One of my past newsletters reported on many modalities that can help alleviate pain and stiffness. It also referred back to my newsletters discussing rehabilitation progress, some using sound vibration devices.
More research reports now detail advances in areas of chronic pain relief and also therapies for spasticity arising from strokes.
Cutaneous vibrotactile stimulation of the hand reduces spastic hypertonia
Engineers developed a glove-like wearable medical device that achieves as good or better results as the injections or drugs by applying simple, high-frequency mechanical vibrations to the hands and fingers.
Cutaneous vibrotactile stimulation of the hand provides significant reductions in spastic hypertonia, as compared to muscle stimulation. Daily stimulation from the VTS Glove can relieve spasticity and hypertonia resulting from brain injuries. In a clinical trial, 50+% of the participants who had regularly used BotulismToxin-A, the VTS Glove provided equal or greater symptom relief.
Pain Relief Paths
Scientists demonstrated the effectiveness of using low-intensity focused ultrasound to modulate the activity in a critical region in the brain that processes and regulates pain signals. Applying low-intensity ultrasound to the dorsal anterior cingulate cortex reduced pain, diminished bodily responses to pain, and decreased pain-related brain activity without the need for invasive procedures
The dorsal anterior cingulate cortex (dACC) is a critical brain area for pain and autonomic processing, making it a promising noninvasive therapeutic target. We leverage the high spatial resolution and deep focal lengths of low-intensity focused ultrasound (LIFU) to noninvasively modulate the dACC for effects on behavioral and cardiac autonomic responses using transient heat pain stimuli. A N = 16 healthy human volunteers (6 M/10 F) received transient contact heat pain during either LIFU to the dACC or Sham stimulation. Continuous electroencephalogram (EEG), electrocardiogram (ECG), and electrodermal response (EDR) were recorded. Outcome measures included pain ratings, heart rate variability, EDR response, blood pressure, and the amplitude of the contact heat-evoked potential (CHEP).

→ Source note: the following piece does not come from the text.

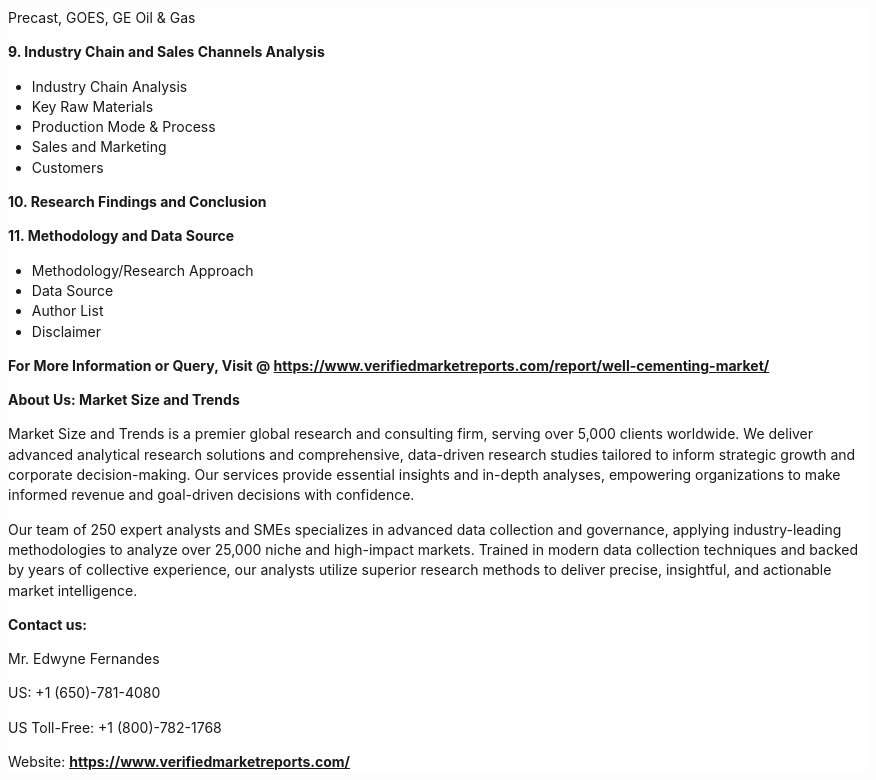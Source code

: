 Precast, GOES, GE Oil & Gas</strong></p><p><strong>9. Industry Chain and Sales Channels Analysis</strong></p><ul><li>Industry Chain Analysis</li><li>Key Raw Materials</li><li>Production Mode &amp; Process</li><li>Sales and Marketing</li><li>Customers</li></ul><p><strong>10. Research Findings and Conclusion</strong></p><p><strong>11. Methodology and Data Source</strong></p><ul><li>Methodology/Research Approach</li><li>Data Source</li><li>Author List</li><li>Disclaimer</li></ul></p><p><strong>For More Information or Query, Visit @ <a href="https://www.verifiedmarketreports.com/report/well-cementing-market/">https://www.verifiedmarketreports.com/report/well-cementing-market/</a></strong></p><p><strong>About Us: Market Size and Trends</strong></p><p>Market Size and Trends is a premier global research and consulting firm, serving over 5,000 clients worldwide. We deliver advanced analytical research solutions and comprehensive, data-driven research studies tailored to inform strategic growth and corporate decision-making. Our services provide essential insights and in-depth analyses, empowering organizations to make informed revenue and goal-driven decisions with confidence.</p><p>Our team of 250 expert analysts and SMEs specializes in advanced data collection and governance, applying industry-leading methodologies to analyze over 25,000 niche and high-impact markets. Trained in modern data collection techniques and backed by years of collective experience, our analysts utilize superior research methods to deliver precise, insightful, and actionable market intelligence.</p><p><strong>Contact us:</strong></p><p>Mr. Edwyne Fernandes</p><p>US: +1 (650)-781-4080</p><p>US Toll-Free: +1 (800)-782-1768</p><p>Website: <strong><a href="https://www.verifiedmarketreports.com/">https://www.verifiedmarketreports.com/</a></strong></p>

LIFU reduced pain ratings by 1.09 ± 0.20 points relative to Sham. LIFU increased heart rate variability indexed by the standard deviation of normal sinus beats (SDNN), low-frequency (LF) power, and the low-frequency/high-frequency (LF/HF) ratio. There were no effects on the blood pressure or EDR. LIFU resulted in a 38.1% reduction in the P2 CHEP amplitude. Results demonstrate LIFU to the dACC reduces pain and alters autonomic responses to acute heat pain stimuli. This has implications for the causal understanding of human pain and autonomic processing in the dACC and potential future therapeutic options for pain relief and modulation of homeostatic signals. - A Strohman, et al.
Why does rubbing work?
When you whack your thumb with a hammer, why do you feel relief after vigorously shaking it? The mechanism behind this effect is explained by the "gate control theory." Shaking modifies the pain signals sent to the spinal cord in the superficial dorsal horn area; they are transmitted by Aδ and C fibers. This same area is activated by connections for sensing touch (from the Aβ mechanoreceptors) and their crosstalk can block the pain signals.
Aβ-LTMRs are further divided into rapidly adapting (RA) and slowly adapting (SA) types based on their firing patterns in response to a sustained mechanical stimulus. At baseline conditions, the co-activation of touch- and pain-sensing neurons inhibits the flow of nociceptive information. Thus massaging a sore area activates Aβ low-threshold mechanoreceptors (Aβ-LTMRs), attenuating the pain. Real-life therapy procedures that activate Aβ-LTMRs include the spinal cord stimulator (SCS), transcutaneous electrical nerve stimulation (TENS), massage therapy and electroacupuncture.
Aβ-LTMRs play globally inhibitory, but locally promoting, roles for the chronic pain situation of mechanical hyperalgesia. If so, then globally activating but locally inhibiting the Aβ-LTMRs would be best for treating it. Best to target peripheral Aβ-LTMRs at least 2-3 dermatomes away from the injury site, with your TENS stimuli.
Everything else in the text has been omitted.